**What you have to do**
Scan the entries that follow and copy out every line containing "each".

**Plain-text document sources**
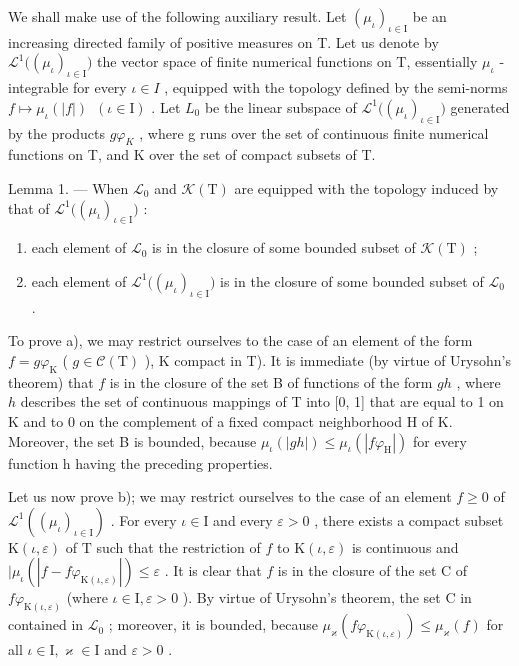 We shall make use of the following auxiliary result. Let \((\mu_{\iota})_{\iota\in\mathrm{I}}\) be an increasing directed family of positive measures on T. Let us denote by \(\mathcal{L}^{1}\big((\mu_{\iota})_{\iota\in\mathrm{I}}\big)\) the vector space of finite numerical functions on T, essentially \(\mu_{\iota}\) -integrable for every \(\iota\in I\) , equipped with the topology defined by the semi-norms \(f\mapsto\mu_{\iota}(|f|)\;\ (\iota\in\mathrm{I})\) . Let \(L_{0}\) be the linear subspace of \(\mathcal{L}^{1}\big((\mu_{\iota})_{\iota\in\mathrm{I}}\big)\) generated by the products \(g\varphi_{K}\) , where g runs over the set of continuous finite numerical functions on T, and K over the set of compact subsets of T.

Lemma 1. --- When \(\mathcal{L}_0\) and \(\mathcal{K}(\mathrm{T})\) are equipped with the topology induced by that of \(\mathcal{L}^1\big((\mu_\iota)_{\iota \in \mathrm{I}}\big)\) :

\begin{enumerate}
\def\labelenumi{\alph{enumi})}
\item
  each element of \(\mathcal{L}_0\) is in the closure of some bounded subset of \(\mathcal{K}(\mathrm{T})\) ;
\item
  each element of \(\mathcal{L}^1\big((\mu_\iota)_{\iota \in \mathrm{I}}\big)\) is in the closure of some bounded subset of \(\mathcal{L}_0\) .
\end{enumerate}

To prove a), we may restrict ourselves to the case of an element of the form \(f = g\varphi_{\mathrm{K}}\) ( \(g \in \mathcal{C}(\mathrm{T})\) ), K compact in T). It is immediate (by virtue of Urysohn's theorem) that \(f\) is in the closure of the set B of functions of the form \(gh\) , where \(h\) describes the set of continuous mappings of T into {[}0, 1{]} that are equal to 1 on K and to 0 on the complement of a fixed compact neighborhood H of K. Moreover, the set B is bounded, because \(\mu_{\iota}(|gh|) \leqslant \mu_{\iota}(|f\varphi_{\mathrm{H}}|)\) for every function h having the preceding properties.

Let us now prove b); we may restrict ourselves to the case of an element \(f \geqslant 0\) of \(\mathcal{L}^1((\mu_\iota)_{\iota \in \mathrm{I}})\) . For every \(\iota \in \mathrm{I}\) and every \(\varepsilon > 0\) , there exists a compact subset \(\mathrm{K}(\iota, \varepsilon)\) of \(\mathrm{T}\) such that the restriction of \(f\) to \(\mathrm{K}(\iota, \varepsilon)\) is continuous and \(|\mu_\iota(|f - f\varphi_{\mathrm{K}(\iota, \varepsilon)}|) \leqslant \varepsilon\) . It is clear that \(f\) is in the closure of the set \(\mathrm{C}\) of \(f\varphi_{\mathrm{K}(\iota, \varepsilon)}\) (where \(\iota \in \mathrm{I}, \varepsilon > 0\) ). By virtue of Urysohn's theorem, the set \(\mathrm{C}\) in contained in \(\mathcal{L}_0\) ; moreover, it is bounded, because \(\mu_\varkappa(f\varphi_{\mathrm{K}(\iota, \varepsilon)}) \leqslant \mu_\varkappa(f)\) for all \(\iota \in \mathrm{I}, \varkappa \in \mathrm{I}\) and \(\varepsilon > 0\) .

**Answer to this task**
  each element of \(\mathcal{L}_0\) is in the closure of some bounded subset of \(\mathcal{K}(\mathrm{T})\) ;
  each element of \(\mathcal{L}^1\big((\mu_\iota)_{\iota \in \mathrm{I}}\big)\) is in the closure of some bounded subset of \(\mathcal{L}_0\) .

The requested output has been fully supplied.